Benjamin Nygren at Celtic is one name that has attracted attention, but the player who may quietly shape this campaign is Gustaf Lagerbielke. Now at Braga, the centre-back produced a towering performance in the playoff final against Poland: a thumping header at one end, a disciplined, controlled display to keep Robert Lewandowski quiet at the other.

As if that were not enough, he is a baron and 254th in line to the Swedish throne. A defender with a title, a story and, potentially, a big move on the horizon. A strong World Cup could push him into one of Europe’s top five leagues.

These are the margins Sweden must exploit. With Kulusevski absent and Isak still searching for rhythm, the supporting cast cannot simply blend into the background.

Karlström, the anchor Sweden cannot do without

If Sweden are to wrestle control away from the slick technicians of the Netherlands and the tireless, intricate Japan, they will need someone to win ugly in the middle and keep the ball moving when the storm hits.

That job belongs to Jesper Karlström.

Now captain of Udinese, Karlström is a late bloomer. His path took him through Djurgården and then Lech Poznan, and it was not smooth. He has spoken openly about his struggles with gambling addiction during his time at Djurgården, and how support from the club and his family helped him pull away from it.

On the pitch he is everything you want from a deep-lying midfielder: firm in the tackle, smart in his positioning, tidy and composed in possession. At 30, he offers calm in a midfield that may also feature younger talents such as Yasin Ayari and Lucas Bergvall.

In a tournament where one rash decision can unravel an entire game plan, Karlström’s presence could be the difference between control and chaos.

The stands: beer, banter and Blågult

Sweden will not be alone. They rarely are.

Blågult fans travel in numbers and make themselves heard. They sing, they joke, they mingle with opposition supporters. The soundtrack is often “Kanna på”, a raucous ode to beer pitchers that “keep on arriving” and a tongue-in-cheek promise that “We are coming with 100,000 men”.

North America will not see a Viking invasion, but it will see a wave of yellow and blue. The atmosphere around Sweden’s games tends to be loud, good-natured and fuelled by more than a few drinks.

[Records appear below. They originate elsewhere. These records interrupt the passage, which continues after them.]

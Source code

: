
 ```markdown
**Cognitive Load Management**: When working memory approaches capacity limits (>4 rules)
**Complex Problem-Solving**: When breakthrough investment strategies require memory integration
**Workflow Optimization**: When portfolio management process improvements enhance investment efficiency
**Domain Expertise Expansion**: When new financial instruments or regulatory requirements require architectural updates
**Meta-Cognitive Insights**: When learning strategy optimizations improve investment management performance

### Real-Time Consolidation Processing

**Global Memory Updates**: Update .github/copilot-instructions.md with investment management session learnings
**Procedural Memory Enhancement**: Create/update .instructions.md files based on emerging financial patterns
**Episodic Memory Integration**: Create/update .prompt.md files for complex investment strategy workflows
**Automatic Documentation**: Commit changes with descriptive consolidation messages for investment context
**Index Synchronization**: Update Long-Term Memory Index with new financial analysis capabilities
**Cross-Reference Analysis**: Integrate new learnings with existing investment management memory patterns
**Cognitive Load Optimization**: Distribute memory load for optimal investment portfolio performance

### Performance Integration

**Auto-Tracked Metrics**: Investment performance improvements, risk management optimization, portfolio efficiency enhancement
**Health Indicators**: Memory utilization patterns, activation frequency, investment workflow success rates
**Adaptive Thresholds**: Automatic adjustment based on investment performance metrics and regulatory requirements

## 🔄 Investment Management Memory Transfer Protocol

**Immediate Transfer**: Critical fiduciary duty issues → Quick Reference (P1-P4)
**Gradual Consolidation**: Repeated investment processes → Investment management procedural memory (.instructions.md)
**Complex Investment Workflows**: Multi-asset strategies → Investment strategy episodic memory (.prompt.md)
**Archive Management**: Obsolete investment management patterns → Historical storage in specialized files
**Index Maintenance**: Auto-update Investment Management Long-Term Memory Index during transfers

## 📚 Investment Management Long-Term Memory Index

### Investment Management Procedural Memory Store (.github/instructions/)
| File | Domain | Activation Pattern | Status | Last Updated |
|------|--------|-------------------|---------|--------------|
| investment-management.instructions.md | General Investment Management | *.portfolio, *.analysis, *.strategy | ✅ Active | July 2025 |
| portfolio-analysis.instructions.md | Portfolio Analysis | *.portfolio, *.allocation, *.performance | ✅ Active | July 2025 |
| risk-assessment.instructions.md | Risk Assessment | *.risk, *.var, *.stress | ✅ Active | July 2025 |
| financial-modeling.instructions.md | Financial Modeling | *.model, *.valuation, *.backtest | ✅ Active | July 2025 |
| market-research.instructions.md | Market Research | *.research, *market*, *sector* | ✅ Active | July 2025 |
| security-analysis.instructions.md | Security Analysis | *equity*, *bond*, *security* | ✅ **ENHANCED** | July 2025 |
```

A complicated American backdrop

There is another layer to Sweden’s presence in the United States, a more political one.

In 2017, Donald Trump famously told a rally: “Look what happened in Sweden last night,” while talking about immigration and terrorism. Nothing significant had actually happened the night before. He later said he was referring to a Fox News report, which did little to clarify matters.

Swedish newspaper Aftonbladet responded by listing what had actually occurred that day: Owe Thörnqvist, a famous singer, had technical problems in rehearsals. A man set himself on fire in central Stockholm. Roads in northern Sweden closed because of harsh weather.

That episode lodged itself in the Swedish-American conversation. It will linger in the background as Swedish fans descend on US cities, draped in blue and yellow, singing about beer pitchers and chasing another improbable run.

So here they are: a team that stumbled, then survived; a coach rebuilding both a national side and his own career; a striker who turned a failing campaign into a World Cup ticket with one ruthless burst of form.

They are flawed. They are patched together. They are dangerous.

The question now is simple: was that playoff miracle the peak of this story, or just the opening chapter of something even more improbable on American soil?